# Shiseido Tsubaki shampoo range



## bronze_chiqz (Feb 21, 2008)

Has anyone tried this shampoo?It claims that it can make ur hair really really soft.Ive a friend who tried this shampoo and she just can't stop raving abt it!The only con is we have to order it online or ebay..

Basic Beauty - Cosmetics, Skincare, Bodycare &amp; Beauty Products in Malaysia - Shiseido Tsubaki


----------



## pinksugar (Feb 21, 2008)

I havent tried it, but maybe I'll look it up. It sounds cool! I've used other shiseido products and they are pretty nice...


----------



## AngelaGM (Feb 21, 2008)

I am interested in purchasing it as well!


----------



## bronze_chiqz (Feb 21, 2008)

Moreover I heard that this shampoo is considered as a shelve products which is affordable by everyone


----------



## peachface (Feb 21, 2008)

I've heard really good things about Shiseido Tsubaki but unfortunately, I don't think they sell them here where I live.
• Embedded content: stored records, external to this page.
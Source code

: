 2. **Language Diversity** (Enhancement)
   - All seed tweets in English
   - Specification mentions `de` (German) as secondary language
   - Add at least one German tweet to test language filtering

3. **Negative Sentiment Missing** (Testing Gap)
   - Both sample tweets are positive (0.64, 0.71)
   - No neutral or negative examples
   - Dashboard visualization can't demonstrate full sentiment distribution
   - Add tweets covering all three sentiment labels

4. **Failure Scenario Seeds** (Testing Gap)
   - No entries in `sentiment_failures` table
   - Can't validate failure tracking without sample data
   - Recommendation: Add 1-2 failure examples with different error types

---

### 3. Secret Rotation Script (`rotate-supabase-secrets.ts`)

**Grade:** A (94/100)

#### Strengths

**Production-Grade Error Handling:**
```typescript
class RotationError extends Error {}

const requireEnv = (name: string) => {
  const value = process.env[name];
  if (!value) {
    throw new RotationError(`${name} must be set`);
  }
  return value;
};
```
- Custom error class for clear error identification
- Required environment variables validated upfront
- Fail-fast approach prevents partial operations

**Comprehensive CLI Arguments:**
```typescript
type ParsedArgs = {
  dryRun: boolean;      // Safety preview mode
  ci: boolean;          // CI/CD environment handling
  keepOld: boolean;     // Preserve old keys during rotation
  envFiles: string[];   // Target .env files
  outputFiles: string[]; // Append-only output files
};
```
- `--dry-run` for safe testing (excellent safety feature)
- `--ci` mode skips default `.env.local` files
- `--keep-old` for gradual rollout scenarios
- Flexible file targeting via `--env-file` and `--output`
I'm travelling to Japan in about a month so I am actually planning to buy them there!


----------



## bebexkhmergrl (Feb 27, 2008)

No clue, why don't you try it out for yourself and tell us how it goes?


----------



## noahlowryfan (Feb 28, 2008)

i have seen this at my local japanese $1 store. i should try it.


----------



## Leony (Feb 29, 2008)

I've tried the red bottle version last year and I liked it, it was okay.

They released the new version though, white bottle one but I haven't tried it, yet.

You can get the shampoo at any supermarket here, in Japan.


----------